In contrast, in India, we have a badly broken public health system in most states and an unregulated and informal private market. It is a stretch to imagine that such institutional atrophy can be rectified merely with the reforms suggested. In fact, the danger is that in the absence of deep-rooted refers, such measures can lead us to a worse equilibrium. Markets, especially on something like healthcare, do not just develop merely in response to incentive compatible regulations and nice IT systems. Nor does such measures alleviate deep institutional maladies. And we have not even talked about the political economy surrounding the introduction of reforms like those in budgeting.

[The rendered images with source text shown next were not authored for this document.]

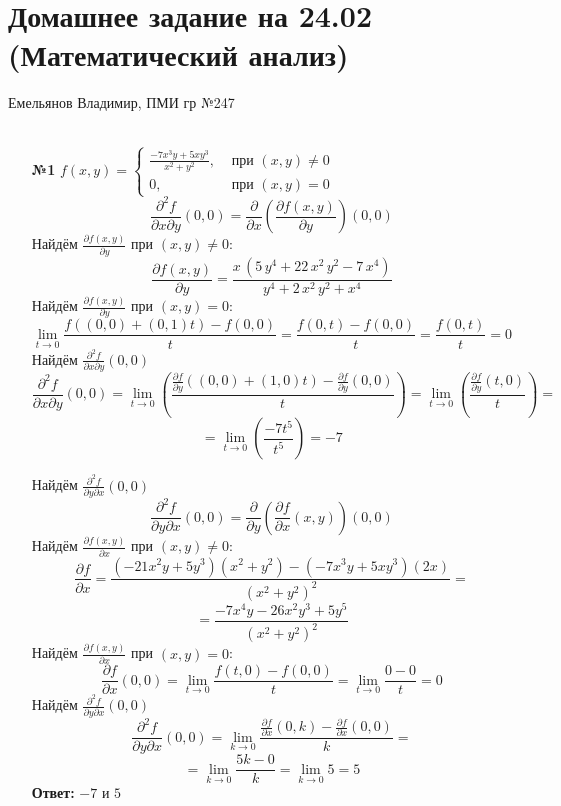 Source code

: \documentclass[a4paper]{article}
\renewcommand{\f}[2]{\frac{#1}{#2}}
\newcommand{\case}[1]{\begin{cases} #1 \end{cases}}
\newcommand{\lm}[1]{\underset{#1}{\lim}}
\newcommand{\p}{\partial}
\renewcommand{\l}{\left(}
\renewcommand{\r}{\right)}
\begin{document}
\section*{Домашнее задание на 24.02 (Математический анализ)}
 {\large Емельянов Владимир, ПМИ гр №247}\\\\
\begin{enumerate}
    \item[\textbf{№1}]$f(x, y) = \case{
        \f{-7x^3y+5xy^3}{x^2+y^2}, & \text{ при } (x, y) \neq 0\\
        0, & \text{ при } (x, y) = 0
    }$
    $$\f{\p^2 f}{\p x \p y}(0, 0) = \f{\p}{\p x}\left(\f{\p f(x, y)}{\p y}\right)(0, 0)$$
    Найдём $\f{\p f(x, y)}{\p y}$ при $(x, y) \neq 0$:
    $$\f{\p f(x, y)}{\p y} = \dfrac{x\,\left(5\,{y}^{4}+22\,{x}^{2}\,{y}^{2}-7\,{x}^{4}\right)}{{y}^{4}+2\,{x}^{2}\,{y}^{2}+{x}^{4}}$$
    Найдём $\f{\p f(x, y)}{\p y}$ при $(x, y) = 0$:
    $$\lm{t \to 0}\f{f((0, 0) + (0, 1)t) - f(0, 0)}{t} = \f{f(0, t) - f(0, 0)}{t} = \f{f(0, t)}{t} =0$$
    Найдём $\f{\p^2 f}{\p x \p y}(0, 0)$
    $$\f{\p^2 f}{\p x \p y}(0, 0) =
     \lm{t \to 0} \l \f{\f{\p f}{\p y} ((0, 0) + (1, 0)t) - \f{\p f}{\p y}(0, 0)}{t}\r = \lm{t \to 0} \l \f{\f{\p f}{\p y} (t, 0)}{t}\r = $$
     $$=\lm{t \to 0} \l \dfrac{-7{t}^{5}}{{t}^{5}}\r = -7$$

    Найдём $\f{\p^2 f}{\p y \p x}(0, 0)$
    $$\f{\p^2 f}{\p y \p x}(0, 0) =\f{\p}{\p y}\l\f{\p f}{\p x}(x, y)\r(0, 0) $$
    Найдём $\f{\p f(x, y)}{\p x}$ при $(x, y) \neq 0$:
    \[
    \frac{\partial f}{\partial x} = \frac{(-21x^2y + 5y^3)(x^2 + y^2) - (-7x^3y + 5xy^3)(2x)}{(x^2 + y^2)^2}=
    \]
    \[
    =\frac{-7x^4y - 26x^2y^3 + 5y^5}{(x^2 + y^2)^2}
    \]
    Найдём $\f{\p f(x, y)}{\p x}$ при $(x, y) = 0$:
    \[
    \frac{\partial f}{\partial x}(0, 0) = \lim_{t \to 0} \frac{f(t, 0) - f(0, 0)}{t} = \lim_{t \to 0} \frac{0 - 0}{t} = 0
    \]
    Найдём $\f{\p^2 f}{\p y \p x}(0, 0)$
    \[
    \frac{\partial^2 f}{\partial y \partial x}(0, 0) = \lim_{k \to 0} \frac{\frac{\partial f}{\partial x}(0, k) - \frac{\partial f}{\partial x}(0, 0)}{k}=
    \]
    $$=\lim_{k \to 0} \frac{5k - 0}{k} = \lim_{k \to 0} 5 = 5$$
    \textbf{Ответ:} $-7$ и $5$\\


\end{enumerate}
\end{document}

So what is the way forward in the UHC quest? We have outlined some of them in a just released co-authored report. We recommend a series of reforms, starting with strengthening of public institutions, and a process of adoption that focuses on experimentation like the adoption of capitation model in a few districts, learning from it, and then gradually scale up. In the absence of such comprehensive and fundamental reforms, logically neat and distinct reforms may be just band-aid on gangrene.